ICS0018 Course Guide
NB! THE COURSE IS CURRENTLY INACTIVE, THIS IS THE GUIDE FROM THE LAST RUN IN SPRING 2023.
Aims of the Course
The course is primarily meant to the students of Cyber Security Engineering Bachelor's programme at Tallinn University of Technology to cover the more human-oriented aspects of cybersecurity. It is also offered to the students of partner universities under the aegis of EuroTEQ. In the 2023 Spring term it is on its maiden flight (it has been run once earlier, within the programme of the earlier independent IT College).
The main goal is to introduce social engineering (in the cybersecurity sense - the term has different meanings in other disciplines) or non-technical attacks targeting PIBKAC, or the "problem between the keyboard and the chair". The course uses the books by Christopher Hadnagy as its foundation, complementing them with writings of several other authors (see the course library) as well as the lecturers' own notes and experiences. As a mixture of technology, training/education, policy-making and some applied psychology (the list of main topics can be found at the front page, the course is relatively non-technical and can be handled without specific IT background (various experiences from the online world do help though).
According to the official learning outcomes of the course, the students will - know the essence of social engineering and its main forms and techniques; - recognize main social engineering attacks and react appropriately; - know main measures of prevention and mitigation (in technology, training and policy).
Tools / environments
In the Spring 2023 term, we will run the course in the e-learning mode (due to a significant number of distance participants from EuroTEQ). This time, we will use the IT College wiki (where you are now) for documentation, and the University's MS Teams for contact sessions (lectures/discussions and seminars). At the beginning of the course, all participants should be added to the Social Engineering group at Teams (visiting students should be provided with the Uni-ID as well!). Note: future runs of the course may switch to something else, Jitsi Meet being a likely candidate.
There are some recommendations to help keep the online communication smooth - please see the university regulations page (section "Online learning good practice") as well as some of our own points here. The contact sessions will run according to the official schedule (see the timetable below).
Note: the university's Uni-ID works for both Teams and this wiki (although you are not required to edit the wiki in order to pass the course - but e.g. suggestions to the course library are definitely appreciated!).
How do we work
The course will experiment with blending traditional lectures with text chat discussions. Each lecture will consist of 3-4 mini-lectures (15-20 minutes each; mostly on a single umbrella topic) alternating with 5-10 minute discussion breaks in the MS Teams text chat. We will use the latter rather than voice chat - it will accommodate more people within the limited timeframe (Note: we might switch to voice chat if the actual number of participants will be remarkably lower than initially registered - it remains to be seen). The text chat will be open throughout the lecture (everyone can add comments and questions), but the lecturer will only be able to respond during the discussion breaks.

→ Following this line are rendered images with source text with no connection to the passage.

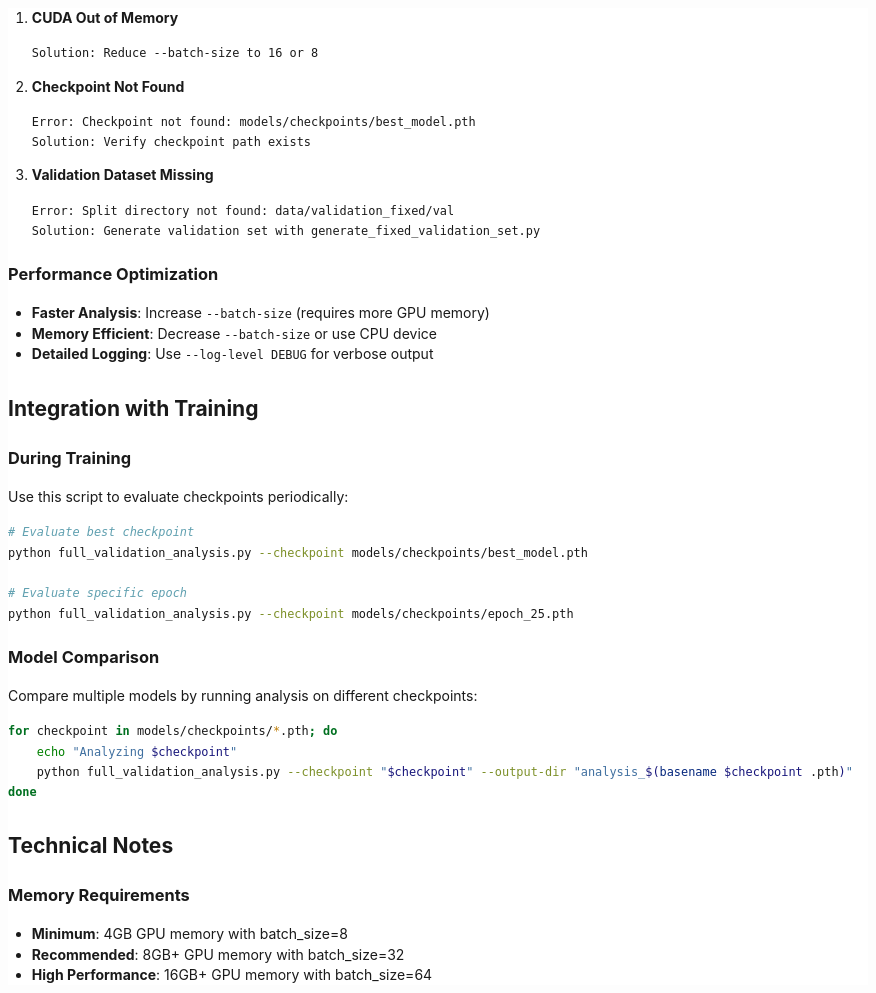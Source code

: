 1. **CUDA Out of Memory**
   ```
   Solution: Reduce --batch-size to 16 or 8
   ```

2. **Checkpoint Not Found**
   ```
   Error: Checkpoint not found: models/checkpoints/best_model.pth
   Solution: Verify checkpoint path exists
   ```

3. **Validation Dataset Missing**
   ```
   Error: Split directory not found: data/validation_fixed/val
   Solution: Generate validation set with generate_fixed_validation_set.py
   ```

### Performance Optimization

- **Faster Analysis**: Increase `--batch-size` (requires more GPU memory)
- **Memory Efficient**: Decrease `--batch-size` or use CPU device
- **Detailed Logging**: Use `--log-level DEBUG` for verbose output

## Integration with Training

### During Training
Use this script to evaluate checkpoints periodically:

```bash
# Evaluate best checkpoint
python full_validation_analysis.py --checkpoint models/checkpoints/best_model.pth

# Evaluate specific epoch
python full_validation_analysis.py --checkpoint models/checkpoints/epoch_25.pth
```

### Model Comparison
Compare multiple models by running analysis on different checkpoints:

```bash
for checkpoint in models/checkpoints/*.pth; do
    echo "Analyzing $checkpoint"
    python full_validation_analysis.py --checkpoint "$checkpoint" --output-dir "analysis_$(basename $checkpoint .pth)"
done
```

## Technical Notes

### Memory Requirements
- **Minimum**: 4GB GPU memory with batch_size=8
- **Recommended**: 8GB+ GPU memory with batch_size=32
- **High Performance**: 16GB+ GPU memory with batch_size=64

As attendance also counts towards passing the course (6 out of 8 need to be attended; see the Grading section below), the best way to ensure that you get registered is to take active part in the discussion. :)
Lectures/discussions will run throughout the course (weekly, see the timetable).
These sessions is where Kristjan will teach some nasty tricks to you... Well, perhaps not quite, but you will receive some practical tasks in social engineering and discuss the results at these seminars. Doing the tasks successfully will result in passing the course (if your attendance level is sufficient). Yet there is another way to pass as well (read on).
The hands-on seminars will be held in the second half of the course (4 in total, see timetable below).
The acronym stands for "Crook of the Week" - these seminars are meant for learning about some good historical examples of social engineering. At each of the four seminars, two students will present the rest of the crowd some infamous historical figures (so there will actually be TWO CotW-s!). Each presentation (~20 minutes) will be followed by discussion of the person, his or her feats, methods etc. A successful presentation will result in passing the course (if your attendance level is sufficient), so this is an alternate way. NB! As there are only 8 slots for presentations, the faster applicants will get them - so if you want to do a CotW presentation, let Kaido know ASAP!
Note: you need to attend 6 seminars out of 8 - whether it is 3+3, 5+1 etc (hands-on vs CotW) is up to you. Of course, you could attend all of them too... :)
The course uses the pass/fail grading, so if you
- do the practical tasks at the hands-on seminars or
- do a CotW presentation, and
- attend at least 6 lectures/discussions and 6 seminars (regardless of type),
the 3 credit points will be yours.
- Lectures/discussions: on Wednesdays 14.00-15.30 Tallinn time, from February 1 to March 22 (8 weeks)
- Hands-on seminars: on Wednesdays 08.15-09.45 Tallinn time, from March 1 to March 22 (4 weeks)
- CotW seminars: on Thursdays 08.15-09.45 Tallinn time, from March 2 to March 23 (4 weeks)
All these will take place online in MS Teams.
A major point in the course is to try to learn together. The lecturers will learn with you. And should you have any questions, do not hesitate to ask.